ASOS operation during two accelerator runs has proved the efficiency of the applied configuration.

Independence of Control System components mentioned above (interface, data storage and representation, data acquisition) has important advantages:

1. Hardware and software for data acquisition can be changed if necessary. Existing tables and graphical environment remain the same.
2. On the contrary, the measuring part can be used in any other environment. The simplicity of its realization allows to include a remote analog signal observation into any control system as a permanent option.

REFERENCES

[1] V.Voevodin. “Software Architecture of the U-70 Accelerator Complex New Control System.”, Proceedings of the ICALEPCS’99, Trieste, Italy, 1999, p.457.

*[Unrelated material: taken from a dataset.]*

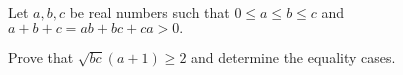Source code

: Let $a,b,c$ be real numbers such that $0 \leq a \leq b \leq c$ and $a+b+c=ab+bc+ca >0.$

Prove that $\sqrt{bc}(a+1) \geq 2$ and determine the equality cases.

[2] V.Komarov, Yu.Milichenko, V.Voevodin, F.Perriolat, “New Integrated Control System of IHEP Accelerator Complex.”, Proceeding of the ICALEPCS’99, Trieste, Italy, 1999, p.639.

[3]  ftp://ftp.llp.fu-berlin.de/pub/linux/LINUX-LAB/IEEE488

[4] TDS 420-460 Digitizing Oscilloscope, Programmer Manual, 1993

[5] LeCroy Digital Oscilloscopes, Remote Control Manual, 1997

[6] N.Mamuchashvili, E.Ledneva, D.Silaev, “Oscilloscope Tektronix software for the IHEP accelerator diagnostic tasks.”, Proceedings of the XV National Conference on Accelerators,Protvino, 1996, vol. 1, p.226. ( In Russian).